Segment Open

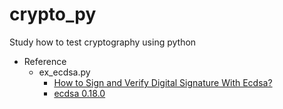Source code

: # crypto_py
Study how to test cryptography using python

* Reference
  * ex_ecdsa.py
    * [How to Sign and Verify Digital Signature With Ecdsa?](https://www.askpython.com/python/examples/sign-verify-signature-ecdsa)
    * [ecdsa 0.18.0](https://pypi.org/project/ecdsa/)
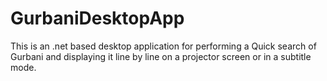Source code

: # GurbaniDesktopApp
This is an .net based desktop application for performing a Quick search of Gurbani and displaying it line by line on a projector screen or in a subtitle mode.
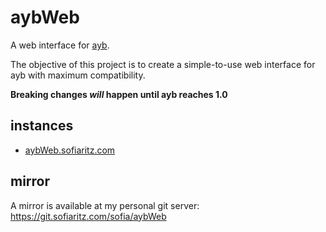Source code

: # aybWeb

A web interface for [ayb](https://github.com/marcua/ayb).

The objective of this project is to create a simple-to-use web interface for ayb with maximum compatibility.

**Breaking changes _will_ happen until ayb reaches 1.0**

## instances

- [aybWeb.sofiaritz.com](https://aybweb.sofiaritz.com)

## mirror

A mirror is available at my personal git server:
https://git.sofiaritz.com/sofia/aybWeb
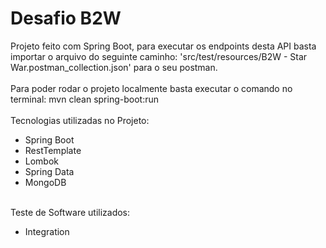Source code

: # Desafio B2W
Projeto feito com Spring Boot, para executar os endpoints desta API basta importar o arquivo 
do seguinte caminho: 'src/test/resources/B2W - Star War.postman_collection.json' para o seu postman.<br /><br />
Para poder rodar o projeto localmente basta executar o comando no terminal: mvn clean spring-boot:run<br /><br />
Tecnologias utilizadas no Projeto:
- Spring Boot
- RestTemplate
- Lombok
- Spring Data
- MongoDB<br /><br />

Teste de Software utilizados:
- Integration


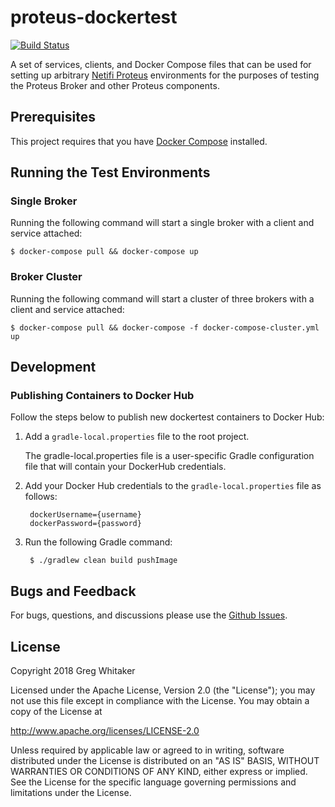 # proteus-dockertest
[![Build Status](https://travis-ci.org/gregwhitaker/proteus-dockertest.svg?branch=master)](https://travis-ci.org/gregwhitaker/proteus-dockertest)

A set of services, clients, and Docker Compose files that can be used for setting up arbitrary [Netifi Proteus](https://www.netifi.com) 
environments for the purposes of testing the Proteus Broker and other Proteus components.

## Prerequisites
This project requires that you have [Docker Compose](https://docs.docker.com/compose/) installed.

## Running the Test Environments
### Single Broker
Running the following command will start a single broker with a client and service attached:

    $ docker-compose pull && docker-compose up

### Broker Cluster
Running the following command will start a cluster of three brokers with a client and service attached:

    $ docker-compose pull && docker-compose -f docker-compose-cluster.yml up

## Development
### Publishing Containers to Docker Hub
Follow the steps below to publish new dockertest containers to Docker Hub:

1. Add a `gradle-local.properties` file to the root project.

    The gradle-local.properties file is a user-specific Gradle configuration file
    that will contain your DockerHub credentials.
    
2. Add your Docker Hub credentials to the `gradle-local.properties` file as follows:

        dockerUsername={username}
        dockerPassword={password}
        
3. Run the following Gradle command:

        $ ./gradlew clean build pushImage

## Bugs and Feedback
For bugs, questions, and discussions please use the [Github Issues](https://github.com/gregwhitaker/proteus-dockertest/issues).

## License
Copyright 2018 Greg Whitaker

Licensed under the Apache License, Version 2.0 (the "License");
you may not use this file except in compliance with the License.
You may obtain a copy of the License at

   http://www.apache.org/licenses/LICENSE-2.0

Unless required by applicable law or agreed to in writing, software
distributed under the License is distributed on an "AS IS" BASIS,
WITHOUT WARRANTIES OR CONDITIONS OF ANY KIND, either express or implied.
See the License for the specific language governing permissions and
limitations under the License.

Segment Closed

> **Task**
Set the listing down in full and exactly. Pictures within it should not appear in the copy.

> **Exercise result**
Source code

: # crypto_py
Study how to test cryptography using python

* Reference
  * ex_ecdsa.py
    * [How to Sign and Verify Digital Signature With Ecdsa?](https://www.askpython.com/python/examples/sign-verify-signature-ecdsa)
    * [ecdsa 0.18.0](https://pypi.org/project/ecdsa/)
Source code

: # GurbaniDesktopApp
This is an .net based desktop application for performing a Quick search of Gurbani and displaying it line by line on a projector screen or in a subtitle mode.
Source code

: # aybWeb

A web interface for [ayb](https://github.com/marcua/ayb).

The objective of this project is to create a simple-to-use web interface for ayb with maximum compatibility.

**Breaking changes _will_ happen until ayb reaches 1.0**

## instances

- [aybWeb.sofiaritz.com](https://aybweb.sofiaritz.com)

## mirror

A mirror is available at my personal git server:
https://git.sofiaritz.com/sofia/aybWeb
Source code

: # Desafio B2W
Projeto feito com Spring Boot, para executar os endpoints desta API basta importar o arquivo 
do seguinte caminho: 'src/test/resources/B2W - Star War.postman_collection.json' para o seu postman.<br /><br />
Para poder rodar o projeto localmente basta executar o comando no terminal: mvn clean spring-boot:run<br /><br />
Tecnologias utilizadas no Projeto:
- Spring Boot
- RestTemplate
- Lombok
- Spring Data
- MongoDB<br /><br />

Teste de Software utilizados:
- Integration


 # proteus-dockertest
[![Build Status](https://travis-ci.org/gregwhitaker/proteus-dockertest.svg?branch=master)](https://travis-ci.org/gregwhitaker/proteus-dockertest)

A set of services, clients, and Docker Compose files that can be used for setting up arbitrary [Netifi Proteus](https://www.netifi.com) 
environments for the purposes of testing the Proteus Broker and other Proteus components.

## Prerequisites
This project requires that you have [Docker Compose](https://docs.docker.com/compose/) installed.

## Running the Test Environments
### Single Broker
Running the following command will start a single broker with a client and service attached:

    $ docker-compose pull && docker-compose up

### Broker Cluster
Running the following command will start a cluster of three brokers with a client and service attached:

    $ docker-compose pull && docker-compose -f docker-compose-cluster.yml up

## Development
### Publishing Containers to Docker Hub
Follow the steps below to publish new dockertest containers to Docker Hub:

1. Add a `gradle-local.properties` file to the root project.

    The gradle-local.properties file is a user-specific Gradle configuration file
    that will contain your DockerHub credentials.
    
2. Add your Docker Hub credentials to the `gradle-local.properties` file as follows:

        dockerUsername={username}
        dockerPassword={password}
        
3. Run the following Gradle command:

        $ ./gradlew clean build pushImage

## Bugs and Feedback
For bugs, questions, and discussions please use the [Github Issues](https://github.com/gregwhitaker/proteus-dockertest/issues).

## License
Copyright 2018 Greg Whitaker

Licensed under the Apache License, Version 2.0 (the "License");
you may not use this file except in compliance with the License.
You may obtain a copy of the License at

   http://www.apache.org/licenses/LICENSE-2.0

Unless required by applicable law or agreed to in writing, software
distributed under the License is distributed on an "AS IS" BASIS,
WITHOUT WARRANTIES OR CONDITIONS OF ANY KIND, either express or implied.
See the License for the specific language governing permissions and
limitations under the License.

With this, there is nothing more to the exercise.